The hackers broke into the computer networks of South Korea's defense ministry previous year and pilfered classified military documents that detailed military operations in case war broke out on the Korean peninsula, South Korea's state news agency Yonhap reported.

An unusually aggressive approach to the North by Trump, which has included rhetoric hinting at US strikes and threatening the destruction of North Korea's leadership, has some South Koreans fearful that war is closer than at any time since the Korean War ended in 1953 in a shaky cease-fire, leaving the Korean Peninsula still technically in a state of war.

Private electric companies in the U.S. were targeted by suspected North Korean hackers last month. Pyongyang belatedly responded by relocating some of its military aircraft to its east coast, the National Intelligence Service then said.

The drills were conducted not long after Lee broke the news about the alleged cyberattacks to reporters.

The U.S. bombers took off from the Andersen Air Force base in Guam, the U.S. Pacific territory that North Korea singled out as a possible target for a missile strike over the summer, as President Trump and North Korean leader Kim Jong Un engaged in bombastic rhetoric and brinkmanship. Given that set of circumstances, the Kim regime would likely chose to use its nuclear weapons.

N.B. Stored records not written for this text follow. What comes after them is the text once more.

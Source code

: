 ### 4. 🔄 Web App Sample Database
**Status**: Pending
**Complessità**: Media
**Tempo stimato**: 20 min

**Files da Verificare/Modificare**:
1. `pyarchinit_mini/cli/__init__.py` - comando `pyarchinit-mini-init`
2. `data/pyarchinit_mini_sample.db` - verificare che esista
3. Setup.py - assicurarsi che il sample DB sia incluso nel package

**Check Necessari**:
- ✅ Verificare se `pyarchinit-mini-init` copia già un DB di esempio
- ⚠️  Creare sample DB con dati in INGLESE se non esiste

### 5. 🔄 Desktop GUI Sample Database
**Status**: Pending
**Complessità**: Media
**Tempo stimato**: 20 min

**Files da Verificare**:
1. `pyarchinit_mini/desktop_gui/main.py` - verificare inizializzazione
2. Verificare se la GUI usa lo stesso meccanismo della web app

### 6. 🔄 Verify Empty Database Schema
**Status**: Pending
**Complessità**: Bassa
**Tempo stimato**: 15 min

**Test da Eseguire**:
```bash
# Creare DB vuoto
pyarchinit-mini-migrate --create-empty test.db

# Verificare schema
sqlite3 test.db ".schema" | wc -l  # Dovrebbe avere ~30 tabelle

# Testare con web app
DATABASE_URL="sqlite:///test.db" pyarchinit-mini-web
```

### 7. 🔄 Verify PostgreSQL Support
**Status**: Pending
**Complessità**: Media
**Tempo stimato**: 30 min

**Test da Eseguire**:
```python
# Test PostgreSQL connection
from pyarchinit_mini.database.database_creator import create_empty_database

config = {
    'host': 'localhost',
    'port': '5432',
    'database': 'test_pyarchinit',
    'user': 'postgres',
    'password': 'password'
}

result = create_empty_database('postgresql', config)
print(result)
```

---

The South's Yonhap news agency quoted Lee as saying that 235 gigabytes of military documents were taken.

The training was part of a programme of "extended deterrence" against North Korea, it added.

Information on South Korea's special forces was also reportedly accessed, as well as important details on significant power plants and military facilities in the South.

Commenting on the news is Chris Doman, security researcher at AlienVault, who is investigating hacking groups in North Korea.